Dentre os muitos artesãos que labutaram na arquitetura sacra do Conselheiro – que durante as duas décadas de peregrinação capitaneou a construção ou o reparo de igrejas, cemitérios, calçadas e açudes por toda aquela região – o nome mais importante que a história reteve é o de Manuel Faustino, mestre de obras e entalhador que presidiu aos trabalhos da Igreja Nova. Antônio Fogueteiro, como a alcunha indica, fabricava fogos, a que o povo do sertão em geral, e o de Canudos em particular, era muito afeiçoado.
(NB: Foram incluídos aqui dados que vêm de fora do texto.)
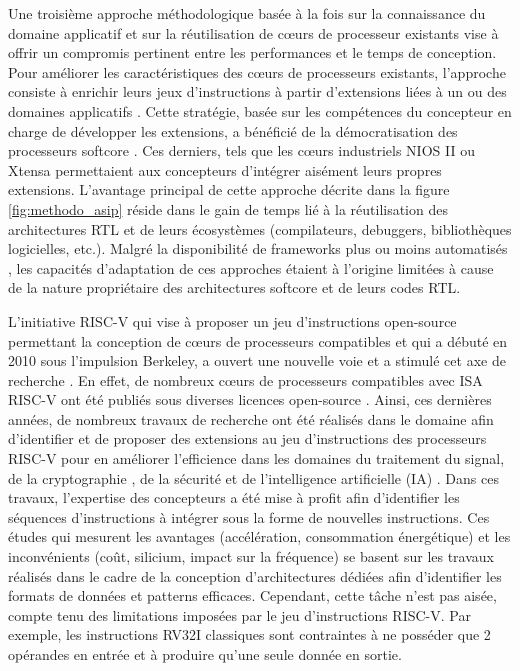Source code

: \documentclass[../main.tex]{subfiles}
\begin{document}
Une troisième approche méthodologique basée à la fois sur la connaissance du domaine applicatif et sur la réutilisation de cœurs de processeur existants vise à offrir un compromis pertinent entre les performances et le temps de conception. Pour améliorer les caractéristiques des cœurs de processeurs existants, l’approche consiste à enrichir leurs jeux d’instructions à partir d’extensions liées à un ou des domaines applicatifs  \cite{INSTR:SURVEY}. Cette stratégie, basée sur les compétences du concepteur en charge de développer les extensions, a bénéficié de la démocratisation des processeurs softcore  \cite{SS1}. Ces derniers, tels que les cœurs industriels NIOS II \cite{NIOS:II} ou Xtensa  \cite{NIOS:II,XTENSA:1,XTENSA:2,XTENSA:3} permettaient aux concepteurs d’intégrer aisément leurs propres extensions.
L’avantage principal de cette approche décrite dans la figure \ref{fig:methodo_asip} réside dans le gain de temps lié à la réutilisation des architectures RTL et de leurs écosystèmes (compilateurs, debuggers, bibliothèques logicielles, etc.). Malgré la disponibilité de frameworks plus ou moins automatisés \cite{NIOS:II,XTENSA:1,phd_martin}, les capacités d’adaptation de ces approches étaient à l’origine limitées à cause de la nature propriétaire des architectures softcore et de leurs codes RTL.


L’initiative RISC-V qui vise à proposer un jeu d’instructions open-source permettant la conception de cœurs de processeurs compatibles et qui a débuté en 2010 sous l’impulsion Berkeley, a ouvert une nouvelle voie et a stimulé cet axe de recherche \cite{INSTR:SURVEY}. En effet, de nombreux cœurs de processeurs compatibles avec ISA RISC-V ont été publiés sous diverses licences open-source \cite{RISC:V:Survey,SS2}. Ainsi, ces dernières années, de nombreux travaux de recherche ont été réalisés dans le domaine afin d’identifier et de proposer des extensions au jeu d’instructions des processeurs RISC-V \cite{RISC:V:Survey} pour en améliorer l’efficience dans les domaines du traitement du signal, de la cryptographie \cite{RISC:V:AES}, de la sécurité \cite{RISC:V:FIXER} et de l’intelligence artificielle (IA) \cite{Ref_IA1}. Dans ces travaux, l’expertise des concepteurs a été mise à profit afin d’identifier les séquences d’instructions à intégrer sous la forme de nouvelles instructions. Ces études qui mesurent les avantages (accélération, consommation énergétique) et les inconvénients (coût, silicium, impact sur la fréquence) se basent sur les travaux réalisés dans le cadre de la conception d’architectures dédiées afin d’identifier les formats de données et patterns efficaces. Cependant, cette tâche n’est pas aisée, compte tenu des limitations imposées par le jeu d’instructions RISC-V. Par exemple, les instructions RV32I classiques sont contraintes à ne posséder que 2 opérandes en entrée et à produire qu’une seule donnée en sortie.
\end{document}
Os dois irmãos Ciriaco, os combatentes negros Manuel e José, só se tornaram conhecidos décadas após o fim da guerra. Servindo de guia em Canudos ao historiador José Calasans (1915-2001), tornaram-se fonte de preciosas informações.
Na utopia que criaram, Antônio Conselheiro substituiu o fazendeiro, o padre e o delegado de polícia, reunindo em sua pessoa o poder das três autoridades que mandavam no sertão. Por trás de sua figura estava o esforço admirável que uma população carente de tudo desenvolveu para se organizar, resistindo à opressão e à exploração, além de inventar formas alternativas de vida em comum.
Com a guerra, o dia a dia do arraial foi totalmente degradado. Belo Monte, cujos habitantes passavam a vida em oração e penitência para “salvar a alma”, conforme diziam, foi transformado em antevisão do Inferno. Em vez do Paraíso a que todos aspiravam, com as promessas das bem-aventuranças da pregação cristã, aguardava-os o ferro e o fogo dos canhões, o incêndio do casario e a degola indiscriminada. 


*Walnice Nogueira Galvão é professora emérita da FFLCH-USP e autora de O império do Belo Monte. Vida e Morte de Canudos. São Paulo: Editora Fundação Perseu Abramo, 2001. (Artigo publicado originalmente na Revista de História da Biblioteca Nacional  - dezembro de 2014)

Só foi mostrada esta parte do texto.